Background: The accelerating development of healthcare data stored in electronic health records (EHRs) has created novel opportunities for biomedical research. Clinical data contains rich, heterogeneous, and longitudinal information of diverse cohorts of population. These data can be analyzed to uncover complex patterns that describe disease progression, comorbidities, and patient trajectories. Significant analytical challenges arise when identifying relationships among clinical variables, often due to high dimensionality and interdependence of temporal data, which requires adaptable methodologies. Classical approaches like Gaussian Graphical Modeling and Vector Autoregression often fall short in addressing these complexities because of the strict required assumptions of independence and stationarity, limiting their applicability to real-world EHRs data. To address this, we present MariNET, a novel approach based on linear mixed models designed to build networks based on clinical variables interactions from longitudinal EHRs. The methodology can effectively handle correlated observations and confounding variables, providing a robust framework for analyzing dynamic interactions between clinical variables over time, offering a scalable and plausible model which is adaptable to researchers’ questions.
Results: We show the potential of our method in the analysis of three different datasets. When applied to a COVID-19 mental health cohort, the model successfully captured symptom interactions aligned with previous knowledge. This result demonstrates robustness in handling repeated measures and homogeneous data. In evaluations using Parkinson’s Disease data, we effectively modeled temporal interactions among key clinical variables, aligning with known PD symptom progression and outperforming partial correlation and autoregressive vector models in handling heterogeneous and missing data. In a modified PD dataset by incorporating sex as a random factor, novel method also excelled in correcting biased interactions, unlike partial correlation, which produced misleading results.

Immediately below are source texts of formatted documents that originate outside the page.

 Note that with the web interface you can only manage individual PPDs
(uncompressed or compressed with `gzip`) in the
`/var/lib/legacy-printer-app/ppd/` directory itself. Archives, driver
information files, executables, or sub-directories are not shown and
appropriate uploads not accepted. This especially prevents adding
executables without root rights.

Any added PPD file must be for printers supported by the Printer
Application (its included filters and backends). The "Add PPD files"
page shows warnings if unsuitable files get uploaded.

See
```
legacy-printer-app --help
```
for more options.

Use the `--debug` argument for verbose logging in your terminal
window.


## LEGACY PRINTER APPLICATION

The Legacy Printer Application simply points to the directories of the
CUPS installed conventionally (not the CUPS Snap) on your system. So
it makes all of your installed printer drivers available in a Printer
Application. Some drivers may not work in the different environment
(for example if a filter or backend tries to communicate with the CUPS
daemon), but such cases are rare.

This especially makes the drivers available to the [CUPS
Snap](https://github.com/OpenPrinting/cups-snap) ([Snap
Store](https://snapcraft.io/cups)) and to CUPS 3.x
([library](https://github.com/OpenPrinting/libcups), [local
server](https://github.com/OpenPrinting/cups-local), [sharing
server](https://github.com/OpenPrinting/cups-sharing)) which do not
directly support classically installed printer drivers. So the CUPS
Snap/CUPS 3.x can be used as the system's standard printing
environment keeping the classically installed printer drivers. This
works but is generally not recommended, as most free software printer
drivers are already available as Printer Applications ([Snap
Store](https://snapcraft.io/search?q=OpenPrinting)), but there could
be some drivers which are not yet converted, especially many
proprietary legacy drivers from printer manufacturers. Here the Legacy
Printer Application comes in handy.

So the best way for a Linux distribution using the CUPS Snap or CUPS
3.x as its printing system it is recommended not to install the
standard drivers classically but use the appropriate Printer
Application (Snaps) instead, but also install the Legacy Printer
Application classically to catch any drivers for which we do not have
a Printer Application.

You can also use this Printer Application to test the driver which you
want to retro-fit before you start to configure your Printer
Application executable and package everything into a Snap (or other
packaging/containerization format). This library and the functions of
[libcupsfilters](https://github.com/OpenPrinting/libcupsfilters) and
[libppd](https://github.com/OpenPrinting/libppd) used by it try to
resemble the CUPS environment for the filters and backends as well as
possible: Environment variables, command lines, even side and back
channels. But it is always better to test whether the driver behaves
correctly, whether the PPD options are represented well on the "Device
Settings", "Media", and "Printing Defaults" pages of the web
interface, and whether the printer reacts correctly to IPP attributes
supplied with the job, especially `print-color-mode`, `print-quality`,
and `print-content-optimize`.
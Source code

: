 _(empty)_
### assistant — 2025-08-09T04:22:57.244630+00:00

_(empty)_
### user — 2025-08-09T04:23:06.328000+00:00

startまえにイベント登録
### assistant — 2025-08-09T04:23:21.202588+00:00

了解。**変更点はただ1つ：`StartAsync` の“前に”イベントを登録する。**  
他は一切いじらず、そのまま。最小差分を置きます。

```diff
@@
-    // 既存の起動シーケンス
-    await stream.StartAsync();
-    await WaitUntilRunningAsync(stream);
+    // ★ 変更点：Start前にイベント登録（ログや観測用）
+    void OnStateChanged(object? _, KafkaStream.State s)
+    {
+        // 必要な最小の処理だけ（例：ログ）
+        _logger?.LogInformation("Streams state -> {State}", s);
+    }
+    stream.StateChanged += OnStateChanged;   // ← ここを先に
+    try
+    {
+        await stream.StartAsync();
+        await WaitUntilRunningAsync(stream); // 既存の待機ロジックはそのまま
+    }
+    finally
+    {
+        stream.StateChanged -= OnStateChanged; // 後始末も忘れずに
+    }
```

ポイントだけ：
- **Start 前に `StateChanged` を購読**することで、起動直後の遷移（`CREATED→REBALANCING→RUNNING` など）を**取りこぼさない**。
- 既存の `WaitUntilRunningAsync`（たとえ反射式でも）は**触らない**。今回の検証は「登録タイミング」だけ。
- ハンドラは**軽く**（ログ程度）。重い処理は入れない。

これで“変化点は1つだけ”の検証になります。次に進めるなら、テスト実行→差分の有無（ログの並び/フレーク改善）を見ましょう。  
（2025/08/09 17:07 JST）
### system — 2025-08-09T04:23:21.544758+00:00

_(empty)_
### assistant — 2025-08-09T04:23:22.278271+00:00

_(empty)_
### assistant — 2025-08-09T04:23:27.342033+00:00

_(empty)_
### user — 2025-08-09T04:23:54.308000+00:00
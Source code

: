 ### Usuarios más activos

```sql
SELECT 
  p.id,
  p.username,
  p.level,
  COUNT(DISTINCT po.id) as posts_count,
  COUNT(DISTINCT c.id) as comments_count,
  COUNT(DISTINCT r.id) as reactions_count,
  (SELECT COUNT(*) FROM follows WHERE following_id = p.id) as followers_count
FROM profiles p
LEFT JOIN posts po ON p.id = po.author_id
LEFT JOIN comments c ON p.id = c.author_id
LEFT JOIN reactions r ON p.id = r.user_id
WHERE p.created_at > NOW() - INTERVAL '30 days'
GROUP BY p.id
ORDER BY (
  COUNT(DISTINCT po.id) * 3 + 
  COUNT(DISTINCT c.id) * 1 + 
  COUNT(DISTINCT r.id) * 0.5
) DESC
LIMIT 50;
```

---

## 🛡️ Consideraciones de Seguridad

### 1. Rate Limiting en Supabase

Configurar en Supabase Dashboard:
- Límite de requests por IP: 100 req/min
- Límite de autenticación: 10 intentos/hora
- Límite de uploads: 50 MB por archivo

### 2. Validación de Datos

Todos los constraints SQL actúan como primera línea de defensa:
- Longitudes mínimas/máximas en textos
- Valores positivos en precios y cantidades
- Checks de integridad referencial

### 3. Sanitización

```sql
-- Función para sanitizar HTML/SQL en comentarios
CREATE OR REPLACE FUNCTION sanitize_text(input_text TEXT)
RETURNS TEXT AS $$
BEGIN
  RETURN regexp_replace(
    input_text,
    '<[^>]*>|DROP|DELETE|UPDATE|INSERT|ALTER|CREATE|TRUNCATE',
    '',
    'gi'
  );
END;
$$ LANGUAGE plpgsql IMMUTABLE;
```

Conclusions: By using a linear mixed model-based approach, we can effectively capture dynamic interactions in longitudinal EHR data, outperforming traditional methods in analyzing complex clinical datasets. The different use cases here presented support the application of network science in healthcare, enabling more accurate predictions, evidence-based decision-making and improved disease management.
Supplementary Information: The online version contains supplementary material available at 10.1186/s13040-025-00508-y.